(Data)

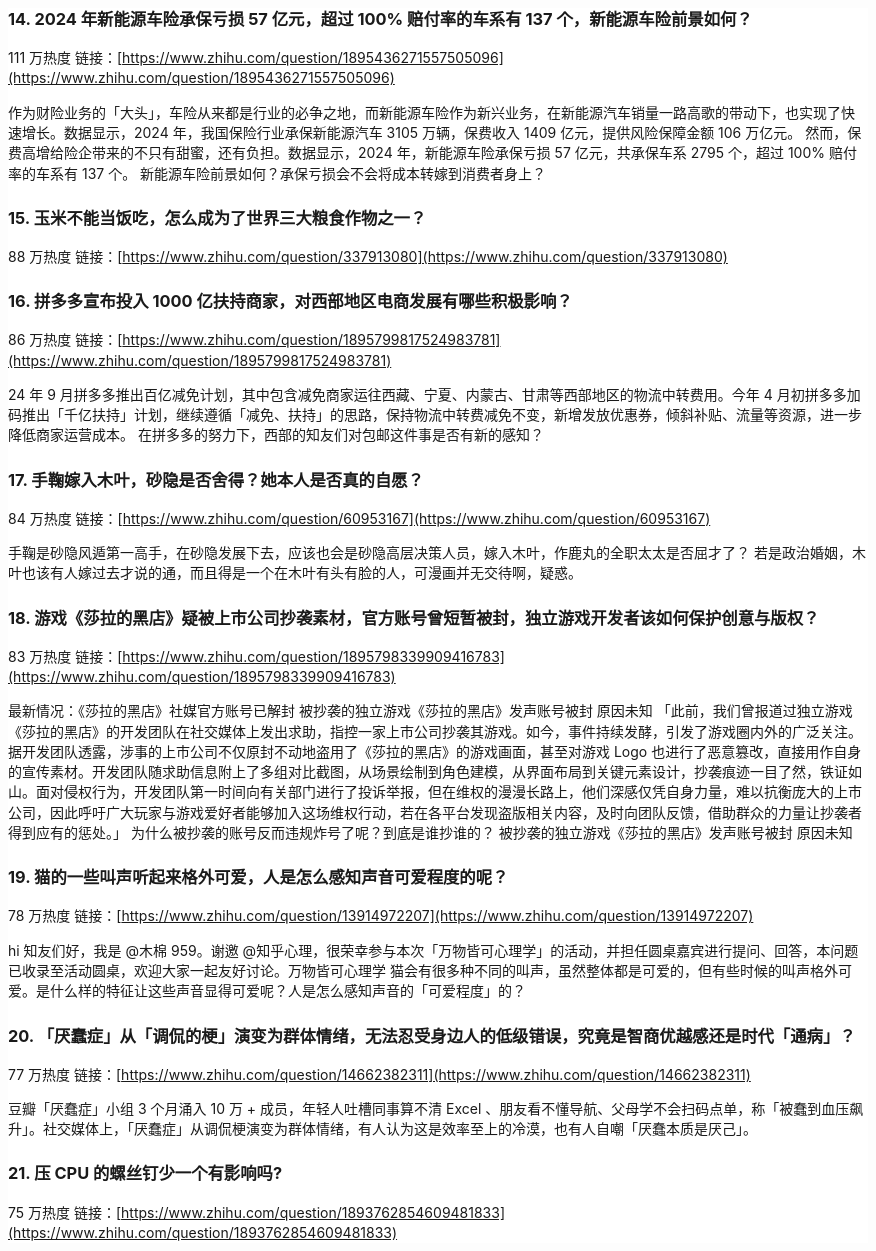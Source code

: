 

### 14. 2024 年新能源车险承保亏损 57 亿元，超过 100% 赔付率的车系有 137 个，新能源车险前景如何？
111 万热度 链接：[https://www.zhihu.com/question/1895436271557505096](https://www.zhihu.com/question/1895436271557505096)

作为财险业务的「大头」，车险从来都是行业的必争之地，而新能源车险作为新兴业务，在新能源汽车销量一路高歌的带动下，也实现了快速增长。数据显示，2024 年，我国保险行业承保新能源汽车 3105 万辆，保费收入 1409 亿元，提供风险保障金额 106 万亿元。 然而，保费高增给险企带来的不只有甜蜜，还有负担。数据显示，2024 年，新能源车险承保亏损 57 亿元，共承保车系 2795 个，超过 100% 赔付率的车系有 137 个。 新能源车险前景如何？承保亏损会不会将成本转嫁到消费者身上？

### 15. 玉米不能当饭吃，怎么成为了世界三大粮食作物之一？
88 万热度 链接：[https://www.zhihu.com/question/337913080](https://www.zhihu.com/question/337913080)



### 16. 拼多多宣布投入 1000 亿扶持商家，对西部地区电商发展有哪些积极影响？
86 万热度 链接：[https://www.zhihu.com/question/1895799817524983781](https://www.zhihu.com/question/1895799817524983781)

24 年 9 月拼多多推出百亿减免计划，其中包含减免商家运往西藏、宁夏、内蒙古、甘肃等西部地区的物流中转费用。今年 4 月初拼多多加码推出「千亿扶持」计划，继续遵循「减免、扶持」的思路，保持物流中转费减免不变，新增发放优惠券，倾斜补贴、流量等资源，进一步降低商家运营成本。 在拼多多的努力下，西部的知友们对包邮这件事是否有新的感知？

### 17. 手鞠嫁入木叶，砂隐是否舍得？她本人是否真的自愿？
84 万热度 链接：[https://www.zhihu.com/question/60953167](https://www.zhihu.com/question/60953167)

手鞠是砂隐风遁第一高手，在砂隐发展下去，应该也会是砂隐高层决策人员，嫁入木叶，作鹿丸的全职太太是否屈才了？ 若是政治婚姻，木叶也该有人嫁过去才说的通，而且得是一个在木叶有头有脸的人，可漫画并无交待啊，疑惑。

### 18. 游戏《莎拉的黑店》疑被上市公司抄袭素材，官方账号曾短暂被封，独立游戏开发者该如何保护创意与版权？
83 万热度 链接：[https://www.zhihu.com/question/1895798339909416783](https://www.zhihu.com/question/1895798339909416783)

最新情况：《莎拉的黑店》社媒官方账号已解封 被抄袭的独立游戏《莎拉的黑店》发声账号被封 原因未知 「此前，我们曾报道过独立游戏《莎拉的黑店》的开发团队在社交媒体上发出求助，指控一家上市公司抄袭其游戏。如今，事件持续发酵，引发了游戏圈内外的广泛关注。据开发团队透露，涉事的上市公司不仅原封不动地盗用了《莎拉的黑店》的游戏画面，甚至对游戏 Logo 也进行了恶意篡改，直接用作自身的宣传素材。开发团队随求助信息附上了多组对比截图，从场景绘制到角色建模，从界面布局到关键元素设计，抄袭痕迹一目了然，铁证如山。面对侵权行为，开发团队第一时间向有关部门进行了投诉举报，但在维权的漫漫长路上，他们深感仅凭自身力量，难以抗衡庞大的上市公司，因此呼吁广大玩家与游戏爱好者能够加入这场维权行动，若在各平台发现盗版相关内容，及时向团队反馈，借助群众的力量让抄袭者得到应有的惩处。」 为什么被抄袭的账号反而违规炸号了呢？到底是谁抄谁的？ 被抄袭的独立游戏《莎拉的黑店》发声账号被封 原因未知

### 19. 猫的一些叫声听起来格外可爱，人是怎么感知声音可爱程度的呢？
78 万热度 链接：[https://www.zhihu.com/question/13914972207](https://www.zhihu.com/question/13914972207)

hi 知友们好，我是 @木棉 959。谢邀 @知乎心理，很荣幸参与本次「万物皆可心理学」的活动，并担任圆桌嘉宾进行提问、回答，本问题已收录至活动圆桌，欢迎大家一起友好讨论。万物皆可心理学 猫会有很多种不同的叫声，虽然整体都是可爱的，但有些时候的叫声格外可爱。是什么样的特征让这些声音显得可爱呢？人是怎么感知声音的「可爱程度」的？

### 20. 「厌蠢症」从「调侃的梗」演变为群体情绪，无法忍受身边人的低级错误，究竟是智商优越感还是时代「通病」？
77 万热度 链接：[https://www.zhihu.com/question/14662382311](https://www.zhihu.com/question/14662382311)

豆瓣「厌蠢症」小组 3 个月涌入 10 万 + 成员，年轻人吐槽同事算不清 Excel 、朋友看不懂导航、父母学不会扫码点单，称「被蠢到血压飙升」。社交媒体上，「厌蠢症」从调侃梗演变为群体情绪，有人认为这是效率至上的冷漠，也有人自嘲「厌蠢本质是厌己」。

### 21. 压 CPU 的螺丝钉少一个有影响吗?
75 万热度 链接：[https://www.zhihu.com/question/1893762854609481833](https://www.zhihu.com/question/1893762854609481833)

(End Data)

Your goal: Copy, exactly and with nothing added, the lines from the one containing "### 17. 手鞠嫁入木叶，砂隐是否舍得？她本人是否真的自愿？" through the end of the records.

Result for this exercise:
### 17. 手鞠嫁入木叶，砂隐是否舍得？她本人是否真的自愿？
84 万热度 链接：[https://www.zhihu.com/question/60953167](https://www.zhihu.com/question/60953167)

手鞠是砂隐风遁第一高手，在砂隐发展下去，应该也会是砂隐高层决策人员，嫁入木叶，作鹿丸的全职太太是否屈才了？ 若是政治婚姻，木叶也该有人嫁过去才说的通，而且得是一个在木叶有头有脸的人，可漫画并无交待啊，疑惑。

### 18. 游戏《莎拉的黑店》疑被上市公司抄袭素材，官方账号曾短暂被封，独立游戏开发者该如何保护创意与版权？
83 万热度 链接：[https://www.zhihu.com/question/1895798339909416783](https://www.zhihu.com/question/1895798339909416783)

最新情况：《莎拉的黑店》社媒官方账号已解封 被抄袭的独立游戏《莎拉的黑店》发声账号被封 原因未知 「此前，我们曾报道过独立游戏《莎拉的黑店》的开发团队在社交媒体上发出求助，指控一家上市公司抄袭其游戏。如今，事件持续发酵，引发了游戏圈内外的广泛关注。据开发团队透露，涉事的上市公司不仅原封不动地盗用了《莎拉的黑店》的游戏画面，甚至对游戏 Logo 也进行了恶意篡改，直接用作自身的宣传素材。开发团队随求助信息附上了多组对比截图，从场景绘制到角色建模，从界面布局到关键元素设计，抄袭痕迹一目了然，铁证如山。面对侵权行为，开发团队第一时间向有关部门进行了投诉举报，但在维权的漫漫长路上，他们深感仅凭自身力量，难以抗衡庞大的上市公司，因此呼吁广大玩家与游戏爱好者能够加入这场维权行动，若在各平台发现盗版相关内容，及时向团队反馈，借助群众的力量让抄袭者得到应有的惩处。」 为什么被抄袭的账号反而违规炸号了呢？到底是谁抄谁的？ 被抄袭的独立游戏《莎拉的黑店》发声账号被封 原因未知

### 19. 猫的一些叫声听起来格外可爱，人是怎么感知声音可爱程度的呢？
78 万热度 链接：[https://www.zhihu.com/question/13914972207](https://www.zhihu.com/question/13914972207)

hi 知友们好，我是 @木棉 959。谢邀 @知乎心理，很荣幸参与本次「万物皆可心理学」的活动，并担任圆桌嘉宾进行提问、回答，本问题已收录至活动圆桌，欢迎大家一起友好讨论。万物皆可心理学 猫会有很多种不同的叫声，虽然整体都是可爱的，但有些时候的叫声格外可爱。是什么样的特征让这些声音显得可爱呢？人是怎么感知声音的「可爱程度」的？

### 20. 「厌蠢症」从「调侃的梗」演变为群体情绪，无法忍受身边人的低级错误，究竟是智商优越感还是时代「通病」？
77 万热度 链接：[https://www.zhihu.com/question/14662382311](https://www.zhihu.com/question/14662382311)

豆瓣「厌蠢症」小组 3 个月涌入 10 万 + 成员，年轻人吐槽同事算不清 Excel 、朋友看不懂导航、父母学不会扫码点单，称「被蠢到血压飙升」。社交媒体上，「厌蠢症」从调侃梗演变为群体情绪，有人认为这是效率至上的冷漠，也有人自嘲「厌蠢本质是厌己」。

### 21. 压 CPU 的螺丝钉少一个有影响吗?
75 万热度 链接：[https://www.zhihu.com/question/1893762854609481833](https://www.zhihu.com/question/1893762854609481833)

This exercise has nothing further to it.